START RECORD EXCERPTS

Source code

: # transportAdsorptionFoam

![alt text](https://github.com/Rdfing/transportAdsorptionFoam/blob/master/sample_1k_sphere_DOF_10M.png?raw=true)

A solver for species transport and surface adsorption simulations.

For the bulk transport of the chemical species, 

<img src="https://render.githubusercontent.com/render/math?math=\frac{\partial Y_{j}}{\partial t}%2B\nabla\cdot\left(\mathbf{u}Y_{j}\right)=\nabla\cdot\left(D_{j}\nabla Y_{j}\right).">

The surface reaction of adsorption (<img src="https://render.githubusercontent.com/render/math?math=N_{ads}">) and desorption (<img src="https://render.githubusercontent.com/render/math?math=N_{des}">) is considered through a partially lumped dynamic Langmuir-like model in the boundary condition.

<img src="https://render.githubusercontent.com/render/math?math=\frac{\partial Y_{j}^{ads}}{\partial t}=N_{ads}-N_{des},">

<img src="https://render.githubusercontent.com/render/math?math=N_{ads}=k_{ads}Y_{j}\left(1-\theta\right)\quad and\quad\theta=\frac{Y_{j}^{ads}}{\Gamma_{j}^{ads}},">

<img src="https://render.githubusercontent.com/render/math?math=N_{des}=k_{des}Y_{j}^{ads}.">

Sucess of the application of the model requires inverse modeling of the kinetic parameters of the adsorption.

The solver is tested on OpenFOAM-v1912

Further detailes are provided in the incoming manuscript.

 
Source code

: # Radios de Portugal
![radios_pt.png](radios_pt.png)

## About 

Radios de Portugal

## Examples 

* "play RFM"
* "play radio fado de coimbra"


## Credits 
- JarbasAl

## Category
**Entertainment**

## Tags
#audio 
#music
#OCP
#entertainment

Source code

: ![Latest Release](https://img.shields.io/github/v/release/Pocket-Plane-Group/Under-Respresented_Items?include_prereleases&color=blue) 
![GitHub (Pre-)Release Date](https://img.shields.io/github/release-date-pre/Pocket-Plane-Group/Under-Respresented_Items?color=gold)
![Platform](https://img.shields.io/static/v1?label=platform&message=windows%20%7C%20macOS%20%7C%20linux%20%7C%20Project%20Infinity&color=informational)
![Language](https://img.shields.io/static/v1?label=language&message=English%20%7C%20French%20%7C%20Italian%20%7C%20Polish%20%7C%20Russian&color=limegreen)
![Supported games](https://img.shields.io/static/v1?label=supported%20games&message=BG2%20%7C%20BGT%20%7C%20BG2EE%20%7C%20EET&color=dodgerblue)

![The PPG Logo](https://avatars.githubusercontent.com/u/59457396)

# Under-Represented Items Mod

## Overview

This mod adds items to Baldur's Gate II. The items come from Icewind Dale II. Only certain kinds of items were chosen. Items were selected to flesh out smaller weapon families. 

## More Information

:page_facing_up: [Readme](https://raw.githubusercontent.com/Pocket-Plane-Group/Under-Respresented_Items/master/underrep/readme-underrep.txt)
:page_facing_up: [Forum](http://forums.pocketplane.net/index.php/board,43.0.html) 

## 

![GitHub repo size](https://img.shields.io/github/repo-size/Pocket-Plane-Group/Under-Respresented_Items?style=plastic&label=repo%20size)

END RECORD EXCERPTS

**WORK TASK**: Filter the lines above so that only those with the string "release" remain, then copy them.

**COMPLETED TASK**:
: ![Latest Release](https://img.shields.io/github/v/release/Pocket-Plane-Group/Under-Respresented_Items?include_prereleases&color=blue) 
![GitHub (Pre-)Release Date](https://img.shields.io/github/release-date-pre/Pocket-Plane-Group/Under-Respresented_Items?color=gold)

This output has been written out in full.